Die Programmleiterinnen und Programmleiter der im Netzwerk verbundenen Literaturhäuser ehren Fiston Mwanza Mujila „als Autor, der sich in hohem Maße um den einmaligen Charakter von Literaturveranstaltungen verdient macht“.
Frühere Preisträger waren Ulrike Draesner 2002, Bodo Hell 2003, Peter Kurzeck 2004, Michael Lentz 2005, Uwe Kolbe 2006, Sibylle Lewitscharoff 2007, Anselm Glück 2008, Ilija Trojanow 2009 , Thomas Kapielski 2010, Elke Erb 2011, Feridun Zaimoglu 2012, Hanns Zischler 2013, Judith Schalansky 2014, Nicolas Mahler 2015, Ulf Stolterfoht 2016, Terézia Mora 2017, Jaroslav Rudis 2018, Antje Rávik Strubel 2019, Marlene Streeruwitz 2020, Ingo Schulze 2021 und Sasha Marianna Salzmann 2022.

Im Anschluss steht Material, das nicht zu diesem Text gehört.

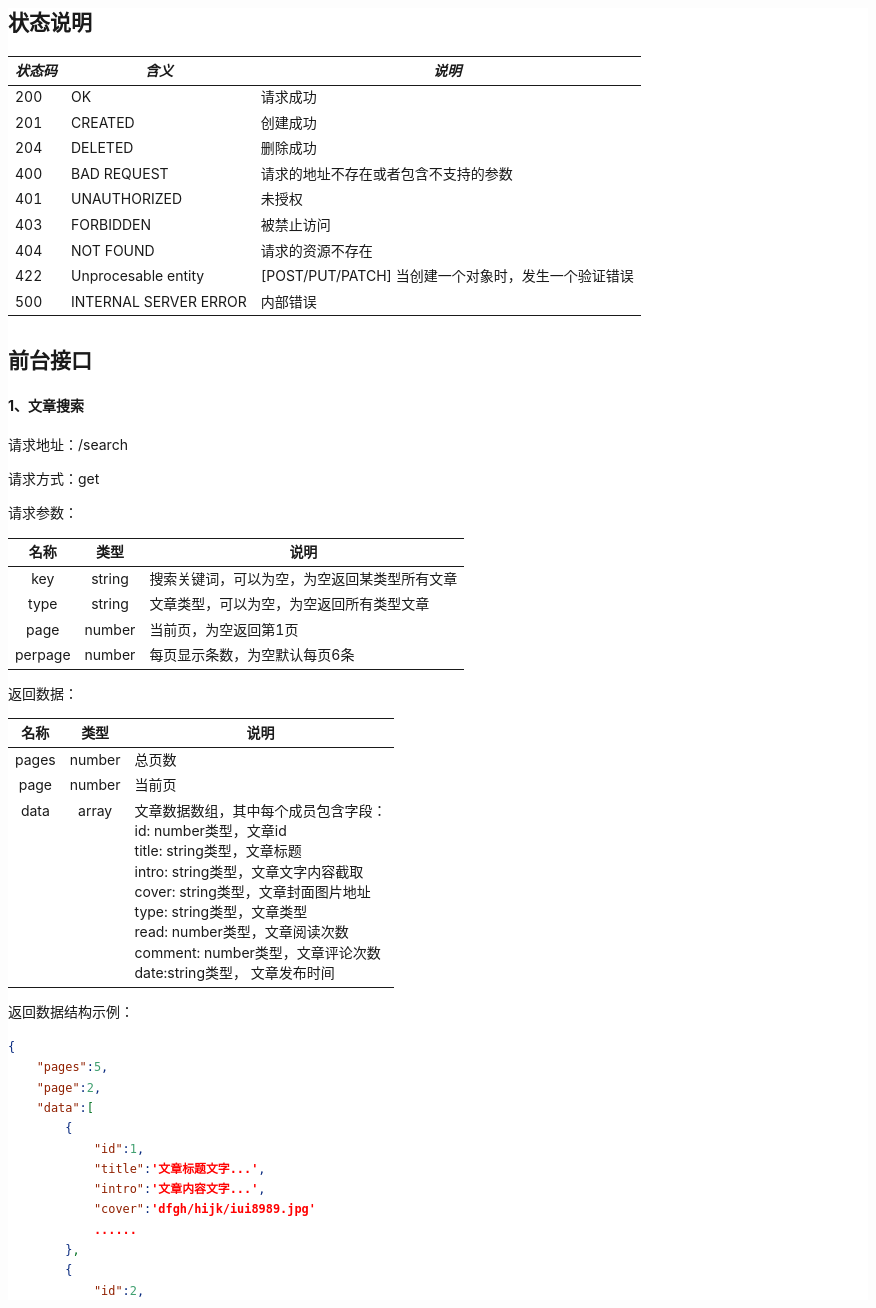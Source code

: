 ## 状态说明

| _状态码_ | _含义_              | _说明_                                              |
| -------- | ------------------- | --------------------------------------------------- |
| 200      | OK                  | 请求成功                                            |
| 201      | CREATED             | 创建成功                                            |
| 204      | DELETED             | 删除成功                                            |
| 400      | BAD REQUEST         | 请求的地址不存在或者包含不支持的参数                |
| 401      | UNAUTHORIZED        | 未授权                                              |
| 403      | FORBIDDEN           | 被禁止访问                                          |
| 404      | NOT FOUND           | 请求的资源不存在                                    |
| 422      | Unprocesable entity | [POST/PUT/PATCH] 当创建一个对象时，发生一个验证错误 |
| 500      | INTERNAL SERVER ERROR | 内部错误   

## 前台接口

#### 1、文章搜索

请求地址：/search

请求方式：get

请求参数：

|  名称   |  类型  | 说明                                         |
| :-----: | :----: | -------------------------------------------- |
|   key   | string | 搜索关键词，可以为空，为空返回某类型所有文章 |
|  type   | string | 文章类型，可以为空，为空返回所有类型文章     |
|  page   | number | 当前页，为空返回第1页                        |
| perpage | number | 每页显示条数，为空默认每页6条                |

返回数据：

| 名称  |  类型  | 说明                                                         |
| :---: | :----: | ------------------------------------------------------------ |
| pages | number | 总页数                                                       |
| page  | number | 当前页                                                       |
| data  | array  | 文章数据数组，其中每个成员包含字段：<br />id: number类型，文章id<br />title:  string类型，文章标题<br />intro: string类型，文章文字内容截取<br />cover: string类型，文章封面图片地址<br />type: string类型，文章类型<br />read: number类型，文章阅读次数<br />comment: number类型，文章评论次数<br />date:string类型， 文章发布时间 |

返回数据结构示例：

```json
{
    "pages":5,
    "page":2,
    "data":[
        {
            "id":1,
            "title":'文章标题文字...',
            "intro":'文章内容文字...',
            "cover":'dfgh/hijk/iui8989.jpg'
            ......
        },
        {
            "id":2,
```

Der Preis ist mit 20.000 Euro dotiert und wird heute Freitag (22.3.) auf der Leipziger Buchmesse verliehen. Ein Sonderpreis des Netzwerks der Literaturhäuser geht heuer an die Slawistin und Übersetzerin Claudia Dathe „für ihre herausragenden Übersetzungen aus dem Russischen und Ukrainischen, etwa von Serhij Zhadan, Yevgenia Belorusets oder Tanja Maljatschurk“. Geehrt werde „die ebenso kenntnisreiche und wie engagierte Vermittlung der ukrainischen Kultur, insbesondere der Literatur, im gesamten deutschsprachigen Raum“.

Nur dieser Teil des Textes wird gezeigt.